Wednesday, 16 December 2015
Poster Hall (Moscone South)
Nobuhiro Moteki, University of Tokyo, Bunkyo-ku, Japan
Abstract:
Black carbon (BC) is a light-absorbing carbonaceous aerosol emitted from combustions of fossil fuels and biomasses and is estimated as the second most important contributor to positive climate forcing after the carbon dioxide. In the atmosphere, the fractal aggregate of BC-spherules may be mixed with non-absorbing (or weakly absorbing) compounds that forms morphologically complex “BC-containing particle”. A reliable scattering code for BC-containing particles is necessary for predicting mass absorption efficiency of BC and designing/evaluating optical techniques for estimating microphysical properties (i.e., size distribution, mixing state, shape, refractive index) of BC-containing particles. The computational methods that derived from the volume-integral form of the Maxwell equation, such as discrete dipole approximation (DDA), are method of choice for morphologically complex object like BC-containing particles. In ordinary DDA, the entire particle volume is approximated as a collection of tiny cubical dipoles (with side length d) placed on a 3D cubic lattice.

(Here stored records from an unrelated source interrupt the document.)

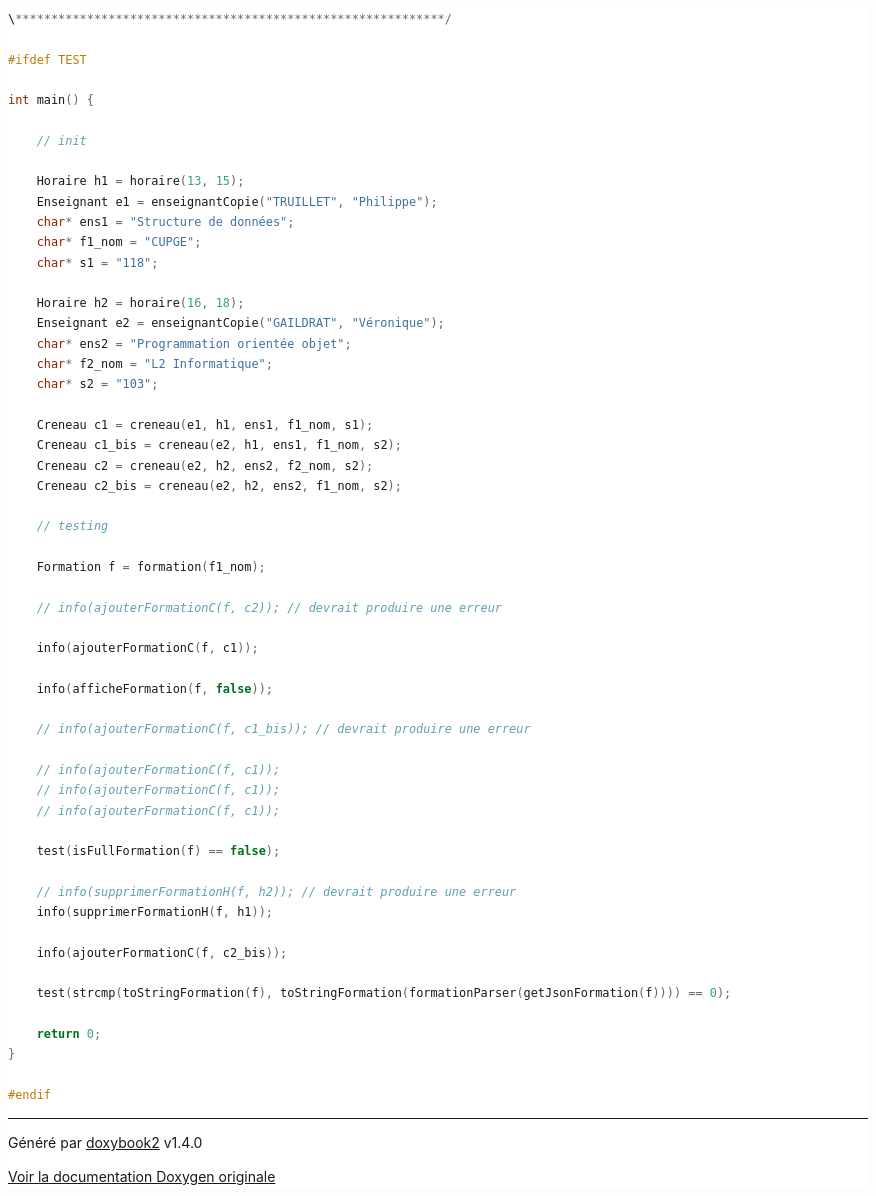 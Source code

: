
 ```c
\************************************************************/

#ifdef TEST

int main() {

    // init

    Horaire h1 = horaire(13, 15);
    Enseignant e1 = enseignantCopie("TRUILLET", "Philippe");
    char* ens1 = "Structure de données";
    char* f1_nom = "CUPGE";
    char* s1 = "118";

    Horaire h2 = horaire(16, 18);
    Enseignant e2 = enseignantCopie("GAILDRAT", "Véronique");
    char* ens2 = "Programmation orientée objet";
    char* f2_nom = "L2 Informatique";
    char* s2 = "103";

    Creneau c1 = creneau(e1, h1, ens1, f1_nom, s1);
    Creneau c1_bis = creneau(e2, h1, ens1, f1_nom, s2);
    Creneau c2 = creneau(e2, h2, ens2, f2_nom, s2);
    Creneau c2_bis = creneau(e2, h2, ens2, f1_nom, s2);

    // testing

    Formation f = formation(f1_nom);

    // info(ajouterFormationC(f, c2)); // devrait produire une erreur

    info(ajouterFormationC(f, c1));

    info(afficheFormation(f, false));

    // info(ajouterFormationC(f, c1_bis)); // devrait produire une erreur

    // info(ajouterFormationC(f, c1));
    // info(ajouterFormationC(f, c1));
    // info(ajouterFormationC(f, c1));

    test(isFullFormation(f) == false);

    // info(supprimerFormationH(f, h2)); // devrait produire une erreur
    info(supprimerFormationH(f, h1));

    info(ajouterFormationC(f, c2_bis));

    test(strcmp(toStringFormation(f), toStringFormation(formationParser(getJsonFormation(f)))) == 0);

    return 0;
}

#endif
```

---

Généré par [doxybook2](https://github.com/matusnovak/doxybook2) v1.4.0

[Voir la documentation Doxygen originale](https://rmihaja.github.io/BAC/doxygen/index.html)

For several model BC-containing particles, the comparisons with numerically exact T-matrix method reveals that the ordinary DDA suffered from persistent positive systematic error (up to +30%) in absorption even under d <<λ. The cause of this DDA error is identified to be the shape error in BC-spherules. To eliminate the shape error in BC-spherules, we propose a new DDA methodology which may be called hybrid DDA (h-DDA): each primary BC sphere is assumed as a spherical dipole, while remaining particle volume of coating material is approximated by a collection of tiny cubical dipoles on a 3D cubic lattice. Positive absorption bias up to +30% in ordinary DDA is suppressed to within 3% in h-DDA. In h-DDA code, an efficient FFT-based algorithm for solving the matrix equation has been implemented, by utilizing the multilevel block-Toeplitz property of the submatrix corresponding to inter-dipole interaction within coating material.